Nicht weniger prägend war die spätere Beteiligung an der Übersetzung seines grundlegenden Buches Zeit, Arbeit und gesellschaftliche Herrschaft ins Deutsche, ein Unternehmen, das ohne eine intensive Auseinandersetzung mit den dort entwickelten Begrifflichkeiten und Gedankengängen nicht hätte gelingen können. Von dieser Auseinandersetzung zehre ich bis heute. Sie hat mir, wie nur wenige andere, dabei geholfen, die eigene Begrifflichkeit und das eigene Denken zu schärfen, auch dort, wo ich nicht mit Moishe Postone einer Meinung war. Enttäuschend war für uns freilich, dass die Veröffentlichung von Postones Buch nur wenig dazu beitrug, ein umfassendes und tiefer gehendes Verständnis für seinen theoretischen Ansatz bei der deutschen Linken zu wecken. Rezipiert wurde er hier im Wesentlichen als Urheber einer neuen, fetischismuskritischen Sicht auf den Antisemitismus. Das zwar vollkommen zu Recht, doch blieb diese in der Rezeption fast vollständig abgetrennt von seiner kritischen Theorie des Kapitalismus. Dass diese Form der Vergesellschaftung auf der Vermittlung durch Arbeit beruht und einer zielgerichteten historisch-spezifischen Dynamik unterliegt, deren Fluchtpunkt die Aufhebung eben jener Vermittlungsform ist, diese Einsicht blieb für die deutsche Linke, und zwar insbesondere für ihre akademischen Ableger, ein Buch mit sieben Siegeln. Ablesbar war das an den spärlichen Kritiken an Moishes Postones Buch, die fast durchgängig Unverständnis und Abwehr signalisierten.

In anderen Ländern, wie zum Beispiel Brasilien oder Frankreich, war das anders, vielleicht, weil es dort bereits einen vorgängigen wertkritischen Diskurskontext gab, der durch die Publikation von Krisis-Texten geschaffen worden war. Das öffnete einige Türen. Dennoch bleibt die merkwürdig verkürzte Rezeption im deutschsprachigen Diskurs ein Ärgernis. Sie zu erweitern und Moishes Postones theoretischem Ansatz auch hier die Geltung zu verschaffen, die er verdient, bleibt eine noch zu leistende Aufgabe.

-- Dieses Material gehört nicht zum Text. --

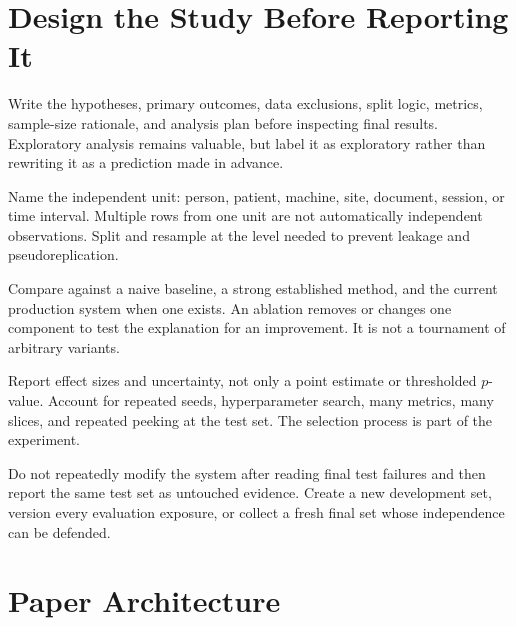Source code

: \section{Design the Study Before Reporting It}

\begin{tcbitemize}[skin=sectionraster]
\tcbitem[title={Protocol and Preregistration},raster multicolumn=3]
Write the hypotheses, primary outcomes, data exclusions, split logic, metrics,
sample-size rationale, and analysis plan before inspecting final results.
Exploratory analysis remains valuable, but label it as exploratory rather than
rewriting it as a prediction made in advance.

\tcbitem[title={Unit of Analysis},raster multicolumn=3]
Name the independent unit: person, patient, machine, site, document, session,
or time interval.
Multiple rows from one unit are not automatically independent observations.
Split and resample at the level needed to prevent leakage and
pseudoreplication.

\tcbitem[title={Baselines and Ablations},raster multicolumn=3]
Compare against a naive baseline, a strong established method, and the current
production system when one exists.
An ablation removes or changes one component to test the explanation for an
improvement.
It is not a tournament of arbitrary variants.

\tcbitem[title={Uncertainty and Multiplicity},raster multicolumn=3]
Report effect sizes and uncertainty, not only a point estimate or thresholded
$p$-value.
Account for repeated seeds, hyperparameter search, many metrics, many slices,
and repeated peeking at the test set.
The selection process is part of the experiment.
\end{tcbitemize}

\begin{cautionbox}
Do not repeatedly modify the system after reading final test failures and then
report the same test set as untouched evidence.
Create a new development set, version every evaluation exposure, or collect a
fresh final set whose independence can be defended.
\end{cautionbox}

\section{Paper Architecture}

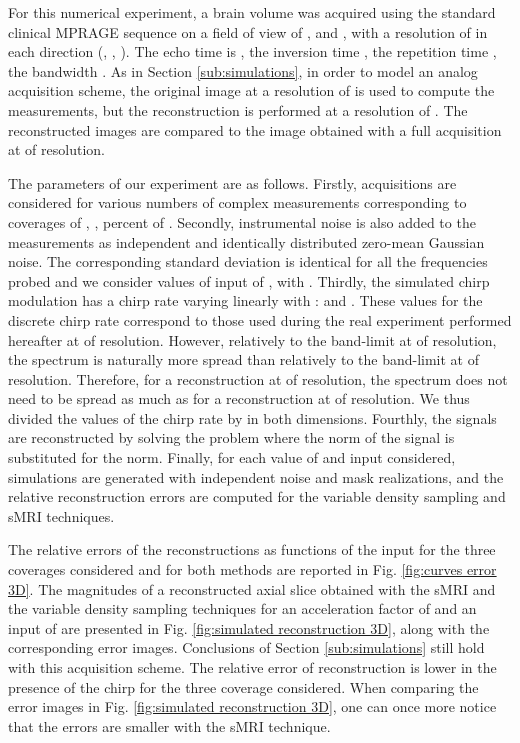 \documentclass[10pt,draftcls, onecolumn]{IEEEtran}
\begin{document}
For this numerical experiment, a brain volume was acquired using the standard clinical MPRAGE sequence on a field of view of ,  and , with a resolution of  in each direction (, , ). The echo time is , the inversion time , the repetition time , the bandwidth . As in Section \ref{sub:simulations}, in order to model an analog acquisition scheme, the original image at a resolution of  is used to compute the measurements, but the reconstruction is performed at a resolution of . The reconstructed images are compared to the image obtained with a full acquisition at  of resolution. 

The parameters of our experiment are as follows. Firstly, acquisitions are considered for various numbers  of complex measurements corresponding to coverages of , ,  percent of . Secondly, instrumental noise is also added to the measurements as independent and identically distributed zero-mean Gaussian noise. The corresponding standard deviation  is identical for all the frequencies probed and we consider values of input  of , with . Thirdly, the simulated chirp modulation has a chirp rate varying linearly with :  and . These values for the discrete chirp rate correspond to those used during the real experiment performed hereafter at  of resolution. However, relatively to the band-limit at  of resolution, the spectrum is naturally more spread than relatively to the band-limit at  of resolution. Therefore, for a reconstruction at  of resolution, the spectrum does not need to be spread as much as for a reconstruction at  of resolution. We thus divided the values of the chirp rate by  in both dimensions. Fourthly, the signals are reconstructed by solving the  problem where the  norm of the signal  is substituted for the  norm. Finally, for each value of  and input  considered,  simulations are generated with independent noise and mask realizations, and the relative reconstruction errors are computed for the variable density sampling and sMRI techniques.

The relative errors of the reconstructions as functions of the input  for the three coverages considered and for both methods are reported in Fig. \ref{fig:curves error 3D}. The magnitudes of a reconstructed axial slice obtained with the sMRI and the variable density sampling techniques for an acceleration factor of  and an input  of  are presented in Fig. \ref{fig:simulated reconstruction 3D}, along with the corresponding error images. Conclusions of Section \ref{sub:simulations} still hold with this acquisition scheme. The relative error of reconstruction is lower in the presence of the chirp for the three coverage considered. When comparing the error images in Fig. \ref{fig:simulated reconstruction 3D}, one can once more notice that the errors are smaller with the sMRI technique.
\end{document}
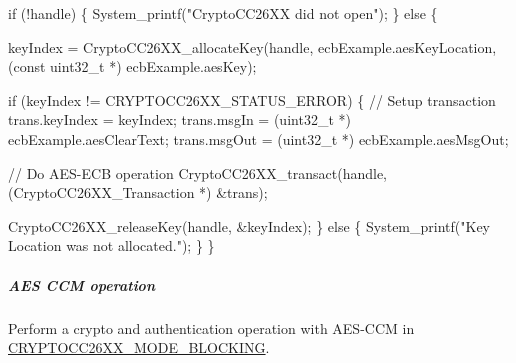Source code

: \begin{DoxyCode}
\textcolor{keywordflow}{if} (!handle) \{
    System\_printf(\textcolor{stringliteral}{"CryptoCC26XX did not open"});
\} \textcolor{keywordflow}{else} \{

    keyIndex = CryptoCC26XX_allocateKey(handle, ecbExample.aesKeyLocation,
                                         (\textcolor{keyword}{const} uint32\_t *) ecbExample.aesKey);

    \textcolor{keywordflow}{if} (keyIndex != CRYPTOCC26XX_STATUS_ERROR) \{
        \textcolor{comment}{// Setup transaction}
        trans.keyIndex         = keyIndex;
        trans.msgIn            = (uint32\_t *) ecbExample.aesClearText;
        trans.msgOut           = (uint32\_t *) ecbExample.aesMsgOut;

        \textcolor{comment}{// Do AES-ECB operation}
        CryptoCC26XX_transact(handle, (CryptoCC26XX_Transaction *) &trans);

        CryptoCC26XX_releaseKey(handle, &keyIndex);
    \} \textcolor{keywordflow}{else} \{
        System\_printf(\textcolor{stringliteral}{"Key Location was not allocated."});
    \}
\}
\end{DoxyCode}


\subparagraph*{A\+E\+S C\+C\+M operation}

Perform a crypto and authentication operation with A\+E\+S-\/\+C\+C\+M in \hyperlink{_crypto_c_c26_x_x_8h_abf86c8ac428559f00fed3299d439e2cdaf0a9faf35a12d014c5f3a475906a3373}{C\+R\+Y\+P\+T\+O\+C\+C26\+X\+X\+\_\+\+M\+O\+D\+E\+\_\+\+B\+L\+O\+C\+K\+I\+N\+G}.


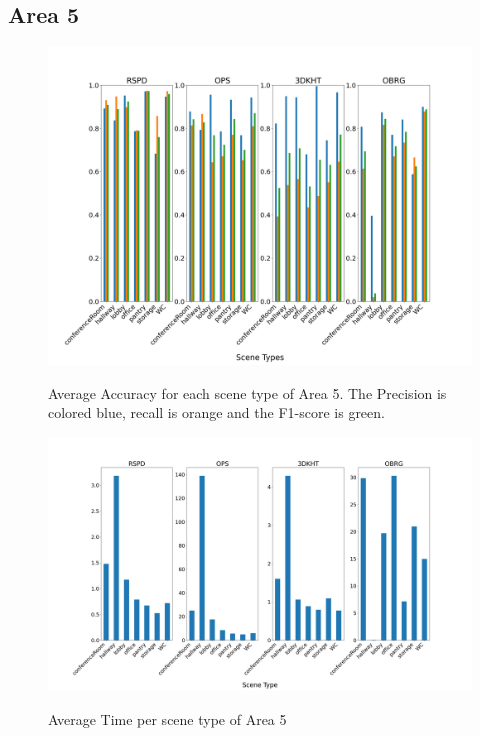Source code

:\documentclass[main.tex]{subfiles}
\begin{document}
\subsection{Area 5}

\begin{figure}[H]
    \centering
    \includegraphics[width=15 cm]{images/area_5_acc.png}
    \label{fig:area5A}
    \caption[Accuracies Area 4]{Average Accuracy for each scene type of Area 5. The Precision
        is colored blue, recall is orange and the F1-score is green. }
\end{figure}


\begin{figure}[H]
    \centering
    \includegraphics[width=15 cm]{images/area_5_time.png}
    \label{fig:area5T}
    \caption[Times Area 5]{Average Time per scene type of Area 5}
\end{figure}
\end{document}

Es spielt dabei keine Rolle, dass es zwischen uns in mancher Hinsicht auch theoretische Differenzen gab – vor allem mit unserer krisentheoretischen Interpretation der zielgerichteten Dynamik des Kapitalismus konnte er sich nie anfreunden. Unsere Wege, die von Krisis und von Moishe Postone, waren nie dieselben, aber sie liefen in vieler Hinsicht parallel, und sie haben sich immer wieder gekreuzt. Und dies auch persönlich. Wir haben mit Moishe Postone einen Weggefährten verloren. Sein Tod erfüllt mich und uns mit Trauer.